• **Work order**
In the following material, identify every line holding the string "create" and return it.

• **Records provided**

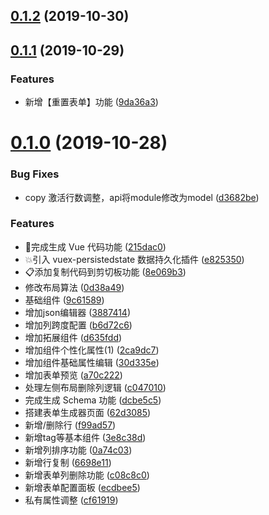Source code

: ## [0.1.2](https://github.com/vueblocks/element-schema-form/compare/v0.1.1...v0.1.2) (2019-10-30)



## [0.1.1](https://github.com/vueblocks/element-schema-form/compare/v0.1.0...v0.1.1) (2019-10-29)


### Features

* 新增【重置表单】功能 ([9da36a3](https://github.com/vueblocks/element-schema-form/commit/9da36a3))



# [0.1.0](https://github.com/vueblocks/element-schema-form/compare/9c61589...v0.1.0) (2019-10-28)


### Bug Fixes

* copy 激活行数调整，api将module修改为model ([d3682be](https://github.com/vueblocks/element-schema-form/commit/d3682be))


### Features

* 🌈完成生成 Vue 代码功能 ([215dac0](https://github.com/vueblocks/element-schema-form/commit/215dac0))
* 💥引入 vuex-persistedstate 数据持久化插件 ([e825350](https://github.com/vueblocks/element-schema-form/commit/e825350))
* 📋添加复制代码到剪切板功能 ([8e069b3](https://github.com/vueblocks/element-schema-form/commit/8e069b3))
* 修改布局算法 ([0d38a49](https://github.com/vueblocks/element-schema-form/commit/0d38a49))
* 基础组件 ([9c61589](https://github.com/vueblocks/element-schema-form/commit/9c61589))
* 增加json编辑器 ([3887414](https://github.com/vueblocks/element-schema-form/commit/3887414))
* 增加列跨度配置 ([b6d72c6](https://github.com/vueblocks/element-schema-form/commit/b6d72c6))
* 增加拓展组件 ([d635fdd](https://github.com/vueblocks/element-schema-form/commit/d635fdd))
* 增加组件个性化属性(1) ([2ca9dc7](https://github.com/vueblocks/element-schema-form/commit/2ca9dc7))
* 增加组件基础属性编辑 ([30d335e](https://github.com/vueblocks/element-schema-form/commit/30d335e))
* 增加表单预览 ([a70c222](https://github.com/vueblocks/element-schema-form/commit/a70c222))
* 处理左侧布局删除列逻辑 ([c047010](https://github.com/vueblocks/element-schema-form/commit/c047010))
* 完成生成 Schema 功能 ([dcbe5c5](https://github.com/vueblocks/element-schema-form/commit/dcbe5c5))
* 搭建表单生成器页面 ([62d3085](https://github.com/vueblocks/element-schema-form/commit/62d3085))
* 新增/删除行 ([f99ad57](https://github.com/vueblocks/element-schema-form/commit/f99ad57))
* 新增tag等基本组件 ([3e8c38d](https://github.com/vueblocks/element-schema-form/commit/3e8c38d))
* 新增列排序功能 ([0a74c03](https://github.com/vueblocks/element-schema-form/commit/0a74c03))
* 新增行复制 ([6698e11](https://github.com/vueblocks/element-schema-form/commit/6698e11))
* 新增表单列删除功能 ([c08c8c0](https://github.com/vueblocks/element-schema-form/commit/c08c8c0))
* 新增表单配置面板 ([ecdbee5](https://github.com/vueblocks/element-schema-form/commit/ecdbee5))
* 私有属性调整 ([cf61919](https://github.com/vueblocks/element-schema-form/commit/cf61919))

* * *

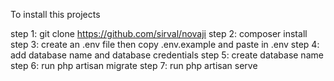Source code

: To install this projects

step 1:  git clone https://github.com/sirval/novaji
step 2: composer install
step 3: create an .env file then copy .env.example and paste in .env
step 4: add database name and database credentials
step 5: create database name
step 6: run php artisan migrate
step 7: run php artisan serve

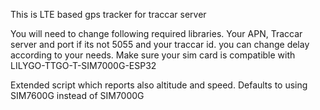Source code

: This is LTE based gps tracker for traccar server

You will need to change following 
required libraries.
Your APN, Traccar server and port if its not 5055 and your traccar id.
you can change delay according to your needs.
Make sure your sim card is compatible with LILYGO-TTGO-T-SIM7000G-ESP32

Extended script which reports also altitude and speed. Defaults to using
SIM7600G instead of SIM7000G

--

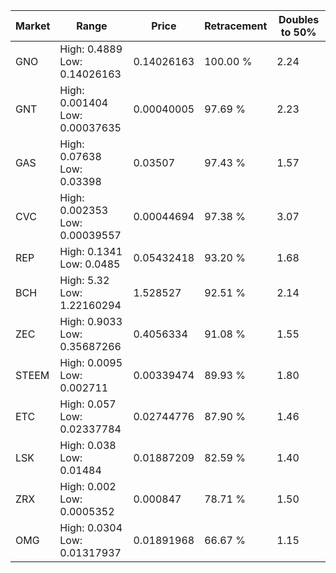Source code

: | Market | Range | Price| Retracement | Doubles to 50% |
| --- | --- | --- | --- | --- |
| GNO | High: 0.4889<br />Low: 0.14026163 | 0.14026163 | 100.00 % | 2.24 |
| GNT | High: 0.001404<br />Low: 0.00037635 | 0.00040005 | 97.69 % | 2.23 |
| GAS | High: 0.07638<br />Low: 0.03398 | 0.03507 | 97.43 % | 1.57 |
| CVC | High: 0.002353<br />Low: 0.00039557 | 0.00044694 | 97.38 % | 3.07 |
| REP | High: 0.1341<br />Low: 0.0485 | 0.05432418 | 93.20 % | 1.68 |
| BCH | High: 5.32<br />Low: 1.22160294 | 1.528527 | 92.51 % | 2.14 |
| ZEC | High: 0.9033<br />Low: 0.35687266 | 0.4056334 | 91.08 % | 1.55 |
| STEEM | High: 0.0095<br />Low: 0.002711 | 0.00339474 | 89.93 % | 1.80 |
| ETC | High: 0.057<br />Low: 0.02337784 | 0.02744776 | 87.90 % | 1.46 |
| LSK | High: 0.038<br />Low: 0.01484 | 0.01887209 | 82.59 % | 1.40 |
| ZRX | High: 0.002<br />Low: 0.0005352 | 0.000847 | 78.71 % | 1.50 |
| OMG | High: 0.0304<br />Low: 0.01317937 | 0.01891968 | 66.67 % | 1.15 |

• **Output for this task**
step 3: create an .env file then copy .env.example and paste in .env
step 5: create database name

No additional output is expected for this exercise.